• [WORK REQUIRED]: The answer should hold only the line with "controllo è zero." and each line after it through the last line of the material, exactly.

• [TASK DATA]:
--- START ---

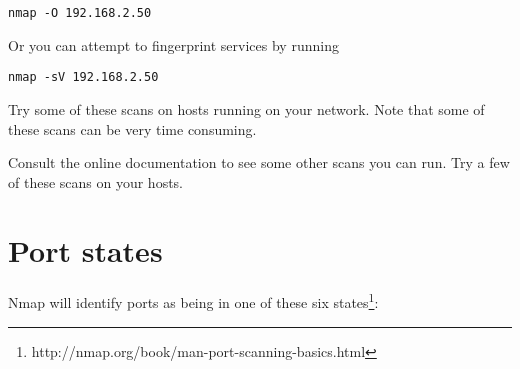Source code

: \documentclass{article}
\begin{document}
\texttt{nmap -O 192.168.2.50}

Or you can attempt to fingerprint services by running

\texttt{nmap -sV 192.168.2.50}


Try some of these scans on hosts running on your network.  Note that some of these scans can be very time consuming.

Consult the online documentation to see some other scans you can run. Try a few of these scans on your hosts.

\section{Port states}
Nmap will identify ports as being in one of these six states\footnote{http://nmap.org/book/man-port-scanning-basics.html}:
\end{document}
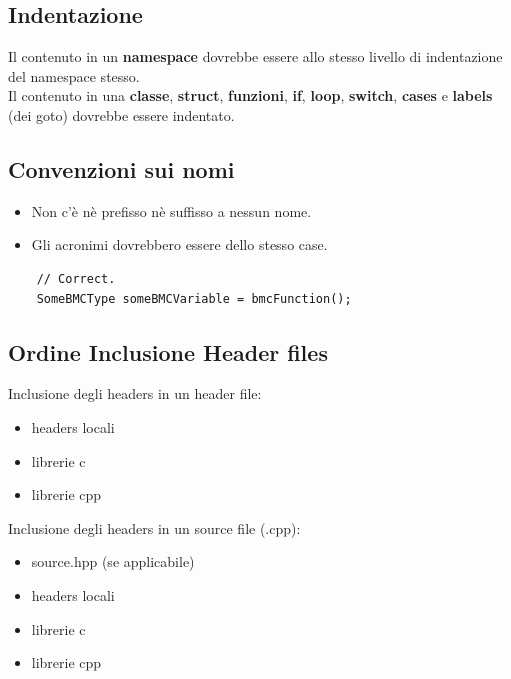 \subsection{Indentazione}

\textsf{\small Il contenuto in un \textbf{namespace} dovrebbe essere allo stesso livello di indentazione del namespace stesso. } \\

\textsf{\small Il contenuto in una \textbf{classe}, \textbf{struct}, \textbf{funzioni}, \textbf{if}, \textbf{loop}, \textbf{switch}, \textbf{cases} e \textbf{labels} (dei goto) dovrebbe essere indentato.} \\

\subsection{Convenzioni sui nomi}

\begin{itemize}
	\item \textsf{\small Non c'è nè prefisso nè suffisso a nessun nome.}
	\item \textsf{\small Gli acronimi dovrebbero essere dello stesso case.}
\end{itemize}

\begin{lstlisting}
	// Correct.
	SomeBMCType someBMCVariable = bmcFunction();
\end{lstlisting}

\subsection{Ordine Inclusione Header files}

\textsf{\small Inclusione degli headers in un header file:} \\

\begin{itemize}
	\item \textsf{\small headers locali}
	\item \textsf{\small librerie c}
	\item \textsf{\small librerie cpp}
\end{itemize}

\textsf{\small Inclusione degli headers in un source file (.cpp):} \\

\begin{itemize}
	\item \textsf{\small source.hpp (se applicabile)}
	\item \textsf{\small headers locali}
	\item \textsf{\small librerie c}
	\item \textsf{\small librerie cpp}
\end{itemize}

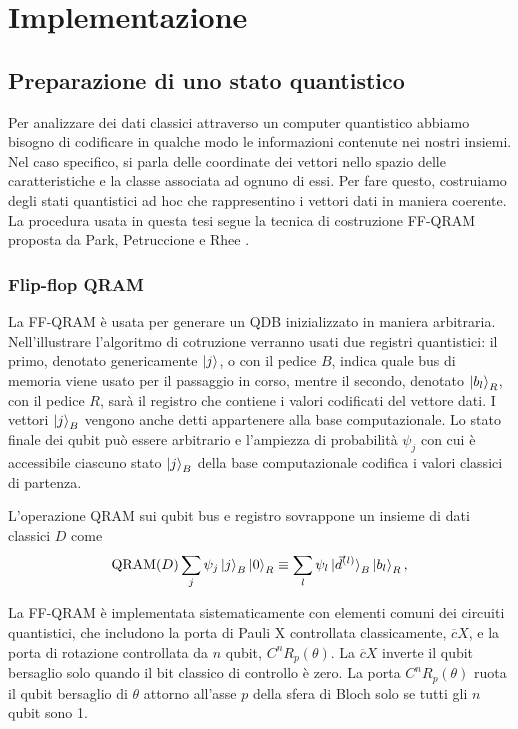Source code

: \chapter{Implementazione}\label{ch:implementazione}

\section{Preparazione di uno stato quantistico}

Per analizzare dei dati classici attraverso un computer quantistico 
abbiamo bisogno di codificare in qualche modo le informazioni 
contenute nei nostri insiemi. Nel caso specifico, si parla delle 
coordinate dei vettori nello spazio delle caratteristiche e la 
classe associata ad ognuno di essi. 
Per fare questo, costruiamo degli stati quantistici 
ad hoc che rappresentino i vettori dati in maniera coerente. 
La procedura usata in questa tesi segue la tecnica di costruzione 
\ac{FF-QRAM} proposta da Park, Petruccione e Rhee \cite{petruccione}. 

\subsection{Flip-flop QRAM} \label{sec:ff-qram}

La \ac{FF-QRAM} è usata per generare un \ac{QDB} inizializzato in maniera arbitraria. 
Nell'illustrare l'algoritmo di cotruzione verranno usati due registri quantistici: 
il primo, denotato genericamente $\ket{j}$, o con il pedice $B$, indica quale bus 
di memoria viene usato per il passaggio in corso, mentre il secondo, denotato 
$\ket{b_l}_R$, con il pedice $R$, sarà il registro che contiene i 
valori codificati del vettore dati. 
I vettori $\ket{j}_B$ vengono anche detti appartenere alla base computazionale. 
Lo stato finale dei qubit può essere 
arbitrario e l'ampiezza di probabilità $\psi_j$ con cui è accessibile ciascuno stato 
$\ket{j}_B$ della base computazionale codifica i valori classici di partenza. 

L'operazione QRAM sui qubit bus e registro sovrappone un insieme di dati classici $D$ come 
\begin{equation} \label{eq:qram}
    \text{QRAM}(D) \sum_j \psi_j \ket{j}_B \ket{0}_R \equiv 
    \sum_l \psi_l \ket{\vec{d}^{(l)}}_B \ket{b_l}_R,
\end{equation}

La \ac{FF-QRAM} è implementata sistematicamente con elementi comuni dei circuiti 
quantistici, che includono la porta di Pauli X controllata classicamente, $\overline{c}X$, 
e la porta di rotazione controllata da $n$ qubit, $C^n R_p (\theta)$. 
La $\overline{c}X$ inverte il qubit bersaglio solo quando il bit classico di 
controllo è zero. La porta $C^n R_p (\theta)$ ruota il qubit bersaglio di $\theta$ attorno 
all'asse $p$ della sfera di Bloch solo se tutti gli $n$ qubit sono 1.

--- END ---

• [ANSWER TO THIS EXERCISE]:
controllo è zero. La porta $C^n R_p (\theta)$ ruota il qubit bersaglio di $\theta$ attorno 
all'asse $p$ della sfera di Bloch solo se tutti gli $n$ qubit sono 1.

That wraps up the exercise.